**EXERCISE:** A picture-free, exact copy of all the records below is the goal.

Stored data entries:
+++++
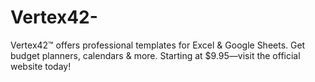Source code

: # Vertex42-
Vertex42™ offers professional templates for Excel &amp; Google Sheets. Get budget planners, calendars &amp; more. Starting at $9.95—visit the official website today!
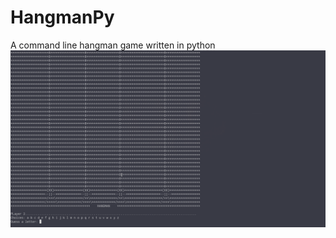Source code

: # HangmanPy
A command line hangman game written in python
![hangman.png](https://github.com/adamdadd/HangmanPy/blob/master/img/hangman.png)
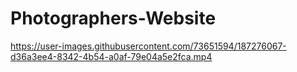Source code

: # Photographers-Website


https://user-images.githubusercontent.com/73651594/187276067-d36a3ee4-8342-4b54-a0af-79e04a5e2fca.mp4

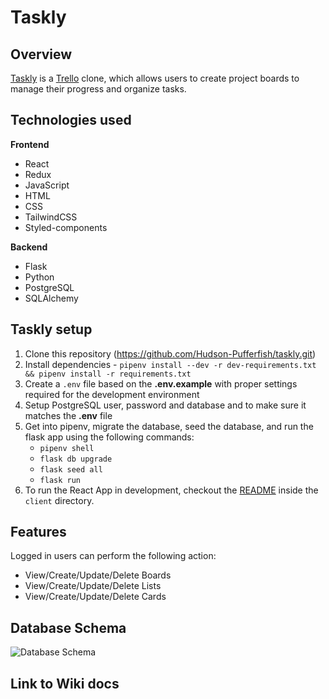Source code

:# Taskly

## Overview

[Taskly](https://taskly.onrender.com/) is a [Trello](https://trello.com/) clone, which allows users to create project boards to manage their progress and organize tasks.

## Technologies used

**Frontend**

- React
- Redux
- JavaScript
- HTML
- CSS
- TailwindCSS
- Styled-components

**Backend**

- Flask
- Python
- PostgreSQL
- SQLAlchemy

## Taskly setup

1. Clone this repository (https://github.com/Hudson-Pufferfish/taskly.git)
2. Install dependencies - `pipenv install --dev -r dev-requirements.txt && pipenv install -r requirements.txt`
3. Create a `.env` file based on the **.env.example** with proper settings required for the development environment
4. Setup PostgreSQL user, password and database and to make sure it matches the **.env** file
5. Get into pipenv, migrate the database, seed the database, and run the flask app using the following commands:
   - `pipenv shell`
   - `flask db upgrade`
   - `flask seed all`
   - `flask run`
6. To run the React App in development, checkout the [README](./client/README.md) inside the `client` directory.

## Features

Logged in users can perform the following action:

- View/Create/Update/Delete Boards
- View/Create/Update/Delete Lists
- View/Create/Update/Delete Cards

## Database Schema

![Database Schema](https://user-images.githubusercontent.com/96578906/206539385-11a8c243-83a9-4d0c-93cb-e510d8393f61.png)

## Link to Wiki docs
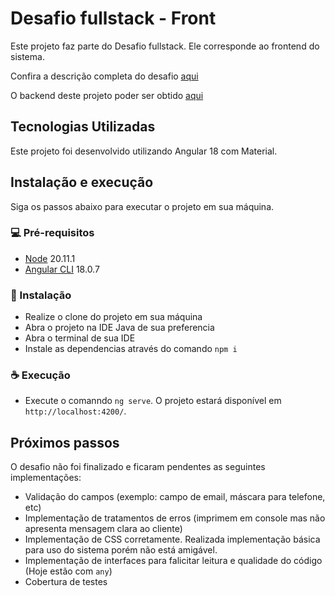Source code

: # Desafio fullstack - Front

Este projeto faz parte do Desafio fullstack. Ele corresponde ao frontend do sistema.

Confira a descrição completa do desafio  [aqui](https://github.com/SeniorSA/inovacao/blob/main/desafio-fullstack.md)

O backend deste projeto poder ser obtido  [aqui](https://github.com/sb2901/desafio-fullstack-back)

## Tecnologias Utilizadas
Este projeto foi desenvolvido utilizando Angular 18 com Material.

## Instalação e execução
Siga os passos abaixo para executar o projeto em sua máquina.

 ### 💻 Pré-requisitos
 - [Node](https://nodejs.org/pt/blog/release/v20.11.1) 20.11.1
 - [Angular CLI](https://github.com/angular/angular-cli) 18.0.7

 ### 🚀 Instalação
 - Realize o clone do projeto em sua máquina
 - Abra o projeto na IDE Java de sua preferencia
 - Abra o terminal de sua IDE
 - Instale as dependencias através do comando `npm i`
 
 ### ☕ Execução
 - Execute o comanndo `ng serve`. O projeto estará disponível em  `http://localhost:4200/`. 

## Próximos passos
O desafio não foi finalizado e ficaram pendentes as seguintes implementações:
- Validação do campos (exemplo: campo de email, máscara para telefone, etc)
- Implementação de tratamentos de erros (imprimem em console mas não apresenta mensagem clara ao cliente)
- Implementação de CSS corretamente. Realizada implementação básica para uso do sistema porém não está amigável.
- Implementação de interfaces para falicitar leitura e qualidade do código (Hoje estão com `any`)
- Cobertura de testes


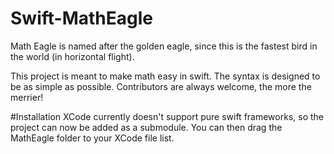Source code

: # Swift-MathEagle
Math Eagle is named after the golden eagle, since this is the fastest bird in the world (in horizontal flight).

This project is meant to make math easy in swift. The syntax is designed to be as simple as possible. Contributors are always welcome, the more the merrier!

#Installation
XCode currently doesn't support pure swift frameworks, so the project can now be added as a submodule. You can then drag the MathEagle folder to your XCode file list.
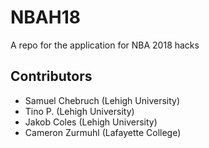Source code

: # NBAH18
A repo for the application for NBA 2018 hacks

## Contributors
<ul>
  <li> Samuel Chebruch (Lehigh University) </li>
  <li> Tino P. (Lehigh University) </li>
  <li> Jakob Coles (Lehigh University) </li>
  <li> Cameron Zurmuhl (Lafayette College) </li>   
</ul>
+++++
**SOLUTION FOR THIS PROBLEM:**
Source code

: # Vertex42-
Vertex42™ offers professional templates for Excel &amp; Google Sheets. Get budget planners, calendars &amp; more. Starting at $9.95—visit the official website today!
Source code

: # HangmanPy
A command line hangman game written in python
![hangman.png](https://github.com/adamdadd/HangmanPy/blob/master/img/hangman.png)
Source code

: # Photographers-Website


https://user-images.githubusercontent.com/73651594/187276067-d36a3ee4-8342-4b54-a0af-79e04a5e2fca.mp4

Source code

:# Taskly

## Overview

[Taskly](https://taskly.onrender.com/) is a [Trello](https://trello.com/) clone, which allows users to create project boards to manage their progress and organize tasks.

## Technologies used

**Frontend**

- React
- Redux
- JavaScript
- HTML
- CSS
- TailwindCSS
- Styled-components

**Backend**

- Flask
- Python
- PostgreSQL
- SQLAlchemy

## Taskly setup

1. Clone this repository (https://github.com/Hudson-Pufferfish/taskly.git)
2. Install dependencies - `pipenv install --dev -r dev-requirements.txt && pipenv install -r requirements.txt`
3. Create a `.env` file based on the **.env.example** with proper settings required for the development environment
4. Setup PostgreSQL user, password and database and to make sure it matches the **.env** file
5. Get into pipenv, migrate the database, seed the database, and run the flask app using the following commands:
   - `pipenv shell`
   - `flask db upgrade`
   - `flask seed all`
   - `flask run`
6. To run the React App in development, checkout the [README](./client/README.md) inside the `client` directory.

## Features

Logged in users can perform the following action:

- View/Create/Update/Delete Boards
- View/Create/Update/Delete Lists
- View/Create/Update/Delete Cards

## Database Schema

![Database Schema](https://user-images.githubusercontent.com/96578906/206539385-11a8c243-83a9-4d0c-93cb-e510d8393f61.png)

## Link to Wiki docs
Source code

: # Desafio fullstack - Front

Este projeto faz parte do Desafio fullstack. Ele corresponde ao frontend do sistema.

Confira a descrição completa do desafio  [aqui](https://github.com/SeniorSA/inovacao/blob/main/desafio-fullstack.md)

O backend deste projeto poder ser obtido  [aqui](https://github.com/sb2901/desafio-fullstack-back)

## Tecnologias Utilizadas
Este projeto foi desenvolvido utilizando Angular 18 com Material.

## Instalação e execução
Siga os passos abaixo para executar o projeto em sua máquina.

 ### 💻 Pré-requisitos
 - [Node](https://nodejs.org/pt/blog/release/v20.11.1) 20.11.1
 - [Angular CLI](https://github.com/angular/angular-cli) 18.0.7

 ### 🚀 Instalação
 - Realize o clone do projeto em sua máquina
 - Abra o projeto na IDE Java de sua preferencia
 - Abra o terminal de sua IDE
 - Instale as dependencias através do comando `npm i`
 
 ### ☕ Execução
 - Execute o comanndo `ng serve`. O projeto estará disponível em  `http://localhost:4200/`. 

## Próximos passos
O desafio não foi finalizado e ficaram pendentes as seguintes implementações:
- Validação do campos (exemplo: campo de email, máscara para telefone, etc)
- Implementação de tratamentos de erros (imprimem em console mas não apresenta mensagem clara ao cliente)
- Implementação de CSS corretamente. Realizada implementação básica para uso do sistema porém não está amigável.
- Implementação de interfaces para falicitar leitura e qualidade do código (Hoje estão com `any`)
- Cobertura de testes


Source code

: # Swift-MathEagle
Math Eagle is named after the golden eagle, since this is the fastest bird in the world (in horizontal flight).

This project is meant to make math easy in swift. The syntax is designed to be as simple as possible. Contributors are always welcome, the more the merrier!

#Installation
XCode currently doesn't support pure swift frameworks, so the project can now be added as a submodule. You can then drag the MathEagle folder to your XCode file list.
Source code

: # NBAH18
A repo for the application for NBA 2018 hacks

## Contributors
<ul>
  <li> Samuel Chebruch (Lehigh University) </li>
  <li> Tino P. (Lehigh University) </li>
  <li> Jakob Coles (Lehigh University) </li>
  <li> Cameron Zurmuhl (Lafayette College) </li>   
</ul>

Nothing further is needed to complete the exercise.